Diffusion-weighted imaging performed with MRI for breast cancer screening may reduce the number of preventable breast biopsies.
Diffusion-weighted imaging, which uses water diffusion measurements, performed with MRI for breast cancer screening may reduce the number of preventable breast biopsies, according to a study published online in the journal Radiology.
The increasing use of dynamic contrast-enhanced MRI (DCE-MRI) for breast cancer screening has resulted in a substantial number of false-positive findings. These false positives often resulted in women having to undergo unnecessary breast biopsies. Researchers found that the introduction of diffusion-weighted imaging (DWI) to DCE-MRI reduces the incidence of false-positives and the procedure does not require any additional contrast or hardware. Further, it only adds a few extra minutes to the exam.
“DWI has been used mostly in neurological applications, but it’s been studied more recently in breast imaging,” said Savannah C. Partridge, PhD, a research associate professor at the University of Washington, Seattle Cancer Care Alliance.
Researchers evaluated 175 non-malignant breast lesions in 165 women to assess the DWI in conjunction with MRI in distinguishing between benign and malignant breast tumors. The DWI calculates the apparent diffusion coefficient (ADC), a measure of how water moves through tissues.
Normal breast tissue has a high ADC because water moves through it relatively freely, while most cancers have a lower ADC because the cells are more tightly packed, restricting water movement. Based on ADC values above a previously determined diagnostic threshold, DWI successfully characterized 81 lesions (46 percent) that had been falsely identified as on DCE-MRI as benign.
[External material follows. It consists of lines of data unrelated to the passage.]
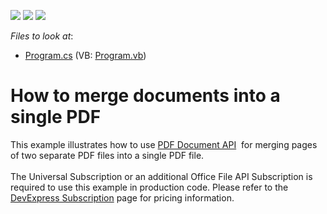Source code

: <!-- default badges list -->
![](https://img.shields.io/endpoint?url=https://codecentral.devexpress.com/api/v1/VersionRange/128595598/17.1.3%2B)
[![](https://img.shields.io/badge/Open_in_DevExpress_Support_Center-FF7200?style=flat-square&logo=DevExpress&logoColor=white)](https://supportcenter.devexpress.com/ticket/details/T114298)
[![](https://img.shields.io/badge/📖_How_to_use_DevExpress_Examples-e9f6fc?style=flat-square)](https://docs.devexpress.com/GeneralInformation/403183)
<!-- default badges end -->
<!-- default file list -->
*Files to look at*:

* [Program.cs](./CS/PdfMergeExample/Program.cs) (VB: [Program.vb](./VB/PdfMergeExample/Program.vb))
<!-- default file list end -->
# How to merge documents into a single PDF


<p>This example illustrates how to use <a href="https://docs.devexpress.com/OfficeFileAPI/16491/pdf-document-api">PDF Document API</a>  for merging pages of two separate PDF files into a single PDF file.<br><br>The Universal Subscription or an additional Office File API Subscription is required to use this example in production code. Please refer to the <a href="https://www.devexpress.com/Subscriptions/">DevExpress Subscription</a> page for pricing information. </p>

<br/>


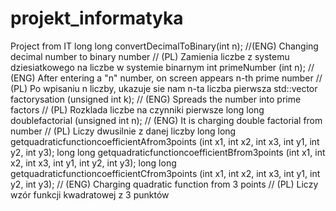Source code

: # projekt_informatyka
Project from IT
long long convertDecimalToBinary(int n);
//(ENG) Changing decimal number to binary number // (PL) Zamienia liczbe z systemu dziesiatkowego na liczbe w systemie binarnym
int primeNumber (int n);
// (ENG) After entering a "n" number, on screen appears n-th prime number // (PL) Po wpisaniu n liczby, ukazuje sie nam n-ta liczba pierwsza
std::vector<int> factorysation (unsigned int k);
// (ENG) Spreads the number into prime factors // (PL) Rozklada liczbe na czynniki pierwsze
long long doublefactorial (unsigned int n);
// (ENG) It is charging double factorial from number // (PL) Liczy dwusilnie z danej liczby
long long getquadraticfunctioncoefficientAfrom3points (int x1, int x2, int x3, int y1, int y2, int y3);
long long getquadraticfunctioncoefficientBfrom3points (int x1, int x2, int x3, int y1, int y2, int y3);
long long getquadraticfunctioncoefficientCfrom3points (int x1, int x2, int x3, int y1, int y2, int y3);
// (ENG) Charging quadratic function  from 3 points // (PL) Liczy wzór funkcji kwadratowej z 3 punktów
The most prevalent lesion subtypes with mean ADCs above the threshold were fibroadenoma, focal fibrosis, normal tissue, apocrine metaplasia, usual ductal hyperplasia, and inflammation.
Atypical ductal hyperplasia was the most common lesion subtype with ADC below the threshold. High-risk lesions (atypical ductal hyperplasia and lobular neoplasia) showed significantly lower ADCs than other benign lesions and were the most common lesions with ADCs below the threshold.
“We were excited to see the number of false positives that could be reduced through this approach,” said Partridge in a press release. “DWI gives us extra microstructural information to distinguish among lesions. We can use ADC values to draw a cutoff above which we might not need to do a biopsy.”